Useful for typing the Trichinella species and determining the larval muscular burden.[Figure caption and citation for the preceding image starts]: Larva of Trichinella spiralis in a muscle nurse cellFrom: Summary of Basic Science and Clinical Information section of The Trichinella Page (http://www.trichinella.org); used with permission from Dr Dickson Despommier [Citation ends].
[Figure caption and citation for the preceding image starts]: Trichinella spiralis cysts seen embedded in a muscle tissue specimen, in a case of trichinellosisCDC [Citation ends].
Further investigations
The following tests are not routinely performed, but may be considered in particular situations.
Electromyography
May be more helpful in confirming an alternative diagnosis (such as polymyositis) than in the diagnosis of trichinellosis.
Increased contractibility of striated muscle can be detected using electromyography. However, the findings are non-specific and seldom helpful in confirming the diagnosis of trichinellosis.
Decreased potential amplitude and interference of electrical conduction has been reported.[59]
Electromyographic changes may persist for years after the initial infection.[59]
MRI or CT brain and cerebrospinal fluid analysis
May be considered in suspected cases of neurotrichinellosis. Due to their minute size and lack of calcification in the early stages of the disease, Trichinella larvae in the muscle cannot be detected by conventional radiology.
In neurotrichinellosis, small hypo-dense areas, most probably representing infarctions secondary to parasite-induced vasculitis, may be detected in the brain parenchyma on CT or MRI.[6][60]

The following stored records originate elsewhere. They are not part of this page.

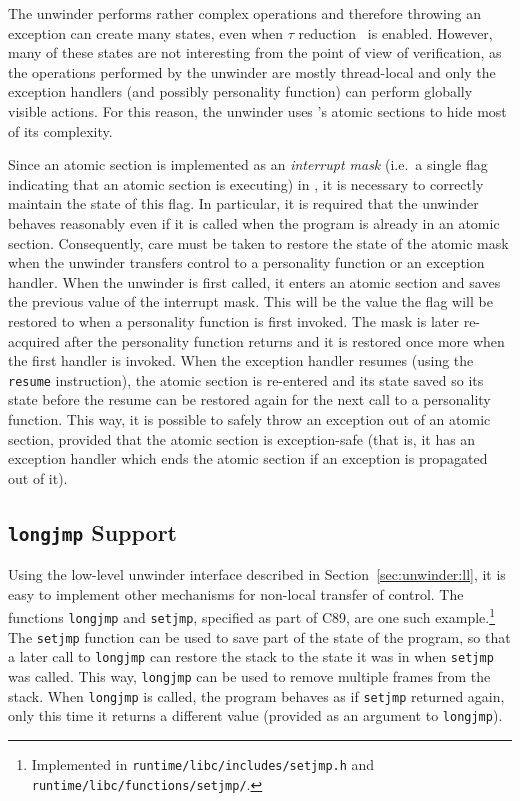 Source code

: The unwinder performs rather complex operations and therefore throwing
an exception can create many states, even when $\tau$
reduction~\cite{rockai13:improv.state} is enabled. However, many of
these states are not interesting from the point of view of verification,
as the operations performed by the unwinder are mostly thread-local and
only the exception handlers (and possibly personality function) can
perform globally visible actions. For this reason, the unwinder uses
\divm{}'s atomic sections to hide most of its complexity.

Since an atomic section is implemented as an \emph{interrupt mask}
(i.e.~a single flag indicating that an atomic section is executing) in
\divm{}, it is necessary to correctly maintain the state of this flag. In
particular, it is required that the unwinder behaves reasonably even if
it is called when the program is already in an atomic section.
Consequently, care must be taken to restore the state of the atomic mask
when the unwinder transfers control to a personality function or an
exception handler. When the unwinder is first called, it enters an
atomic section and saves the previous value of the interrupt mask. This
will be the value the flag will be restored to when a personality
function is first invoked. The mask is later re-acquired after the
personality function returns and it is restored once more when the first
handler is invoked. When the exception handler resumes (using the
\texttt{resume} instruction), the atomic section is re-entered and its
state saved so its state before the resume can be restored again for the
next call to a personality function. This way, it is possible to safely
throw an exception out of an atomic section, provided that the atomic
section is exception-safe (that is, it has an exception handler which
ends the atomic section if an exception is propagated out of it).

\subsection{\texorpdfstring{\texttt{longjmp}
Support}{longjmp Support}}\label{longjmp-support}

Using the low-level unwinder interface described in
Section~\ref{sec:unwinder:ll}, it is easy to implement other mechanisms
for non-local transfer of control. The functions \texttt{longjmp} and
\texttt{setjmp}, specified as part of C89, are one such
example.\footnote{Implemented in \texttt{runtime/libc/includes/setjmp.h}
  and \texttt{runtime/libc/functions/setjmp/}.} The \texttt{setjmp}
function can be used to save part of the state of the program, so that a
later call to \texttt{longjmp} can restore the stack to the state it was
in when \texttt{setjmp} was called. This way, \texttt{longjmp} can be
used to remove multiple frames from the stack. When \texttt{longjmp} is
called, the program behaves as if \texttt{setjmp} returned again, only
this time it returns a different value (provided as an argument to
\texttt{longjmp}).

In cases of central nervous system compromise, analysis of the cerebrospinal fluid may reveal mild elevations in lymphocytes, eosinophils, and/or protein.[61]
Electroencephalogram
May be considered in suspected cases of trichinellosis complicated by encephalitis, particularly to rule out other aetiologies.
May show diffuse electrical slowing in trichinellosis cases complicated by encephalitis.
ECG
Should be undertaken in suspected cases of trichinella myocarditis.

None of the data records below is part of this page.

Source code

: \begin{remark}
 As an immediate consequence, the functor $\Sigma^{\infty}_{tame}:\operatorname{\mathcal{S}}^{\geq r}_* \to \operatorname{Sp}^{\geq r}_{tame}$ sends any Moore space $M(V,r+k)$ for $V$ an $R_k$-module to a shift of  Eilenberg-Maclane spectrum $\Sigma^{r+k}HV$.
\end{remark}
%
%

Trichinella myocarditis is characterised by several ECG changes, including non-specific alteration of ventricular re-polarisation represented by ST-T wave abnormalities and arrhythmias (bundle-branch block or sinus tachycardia). Less commonly, other bradyarrhythmias and tachyarrhythmias, and low-voltage QRS complexes in the limb leads, are seen.[62]
Urinalysis, serum creatinine, and creatinine clearance
May be abnormal and help to identify renal failure in severe cases.[63]
Serum transaminases
May be performed if liver compromise is suspected.[64]
Investigations in delayed presentation
In patients with chronic trichinellosis, abnormal electromyography findings and positive serum antibodies may persist for years after the initial infection.[50][65]